In the modern era real time sign language video-to-text translation is an important tool for a barrier-free and inclusive society. For this purpose, applications using supervised machine learning concepts and algorithms seem fitting because they have proven to be powerful in dealing with classification problems. There already exist effective tools for real time handshape and -motion tracking solutions which even work on smartphones, like MediaPipe Hands. They deliver 3D landmarks for multiple hands and fingers, which in turn can be used for sign language detection.
In a machine learning approach, the quality of the learning dataset is of critical importance for the quality of the application itself, which is reflected in the implementation: around 80% of the work time are allocated to the learning dataset.

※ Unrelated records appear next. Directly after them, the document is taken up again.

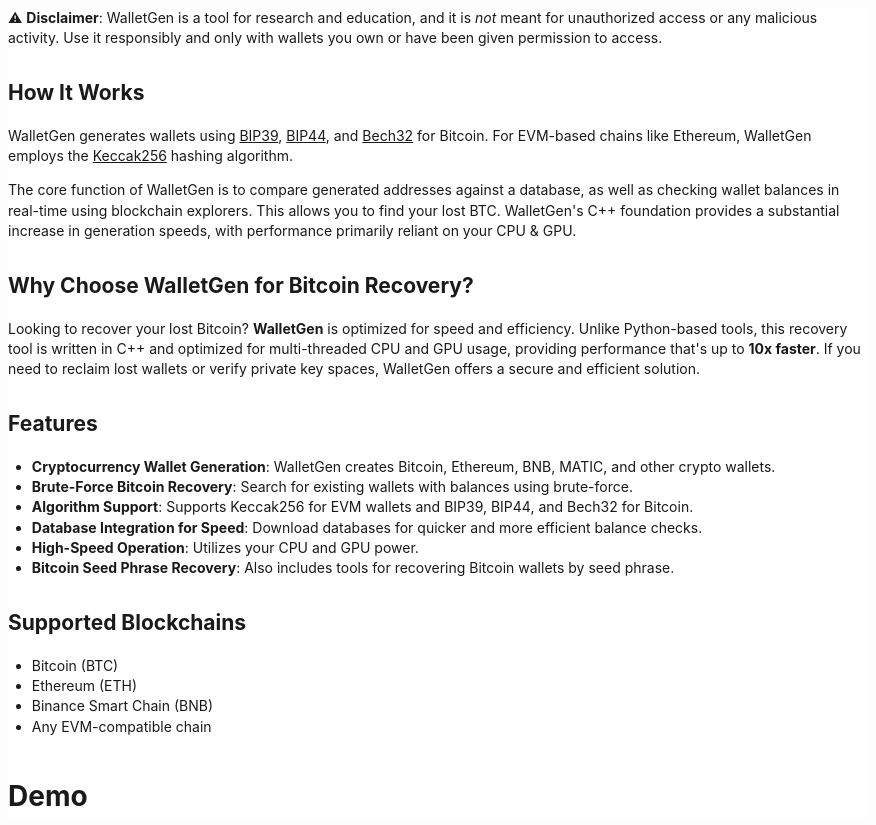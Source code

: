 ⚠️ **Disclaimer**:  WalletGen is a tool for research and education, and it is *not* meant for unauthorized access or any malicious activity. Use it responsibly and only with wallets you own or have been given permission to access.

## How It Works

WalletGen generates wallets using [BIP39](https://github.com/bitcoin/bips/blob/master/bip-0039.mediawiki), [BIP44](https://github.com/bitcoin/bips/blob/master/bip-0044.mediawiki), and [Bech32](https://en.bitcoin.it/wiki/Bech32) for Bitcoin.  For EVM-based chains like Ethereum, WalletGen employs the [Keccak256](https://emn178.github.io/online-tools/keccak_256.html) hashing algorithm.

The core function of WalletGen is to compare generated addresses against a database, as well as checking wallet balances in real-time using blockchain explorers. This allows you to find your lost BTC. WalletGen's C++ foundation provides a substantial increase in generation speeds, with performance primarily reliant on your CPU & GPU.

## Why Choose WalletGen for Bitcoin Recovery?

Looking to recover your lost Bitcoin?  **WalletGen** is optimized for speed and efficiency.  Unlike Python-based tools, this recovery tool is written in C++ and optimized for multi-threaded CPU and GPU usage, providing performance that's up to **10x faster**. If you need to reclaim lost wallets or verify private key spaces, WalletGen offers a secure and efficient solution.

## Features

-   **Cryptocurrency Wallet Generation**: WalletGen creates Bitcoin, Ethereum, BNB, MATIC, and other crypto wallets.
-   **Brute-Force Bitcoin Recovery**: Search for existing wallets with balances using brute-force.
-   **Algorithm Support**: Supports Keccak256 for EVM wallets and BIP39, BIP44, and Bech32 for Bitcoin.
-   **Database Integration for Speed**: Download databases for quicker and more efficient balance checks.
-   **High-Speed Operation**: Utilizes your CPU and GPU power.
-   **Bitcoin Seed Phrase Recovery**: Also includes tools for recovering Bitcoin wallets by seed phrase.

## Supported Blockchains

-   Bitcoin (BTC)
-   Ethereum (ETH)
-   Binance Smart Chain (BNB)
-   Any EVM-compatible chain

# Demo

<p align="center">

This thesis deals with topics regarding data-preprocessing for sign language detection with machine learning models. It explores already existing solutions for sign language detection, and tries to discover their preprocessing. It investigates the structure and character of sign language, to discover which part of the human body need to be examined to recognize sign language. Later I focus on MediaPipe, a programming framework for human pose estimation, and try to estimate the impact of different preprocessing approaches on the accuracy of the pose estimation. I then generalize my findings on real-time sign language detection.

Bachelor's thesis submission talk (Informatics), advised by Felix Dietrich.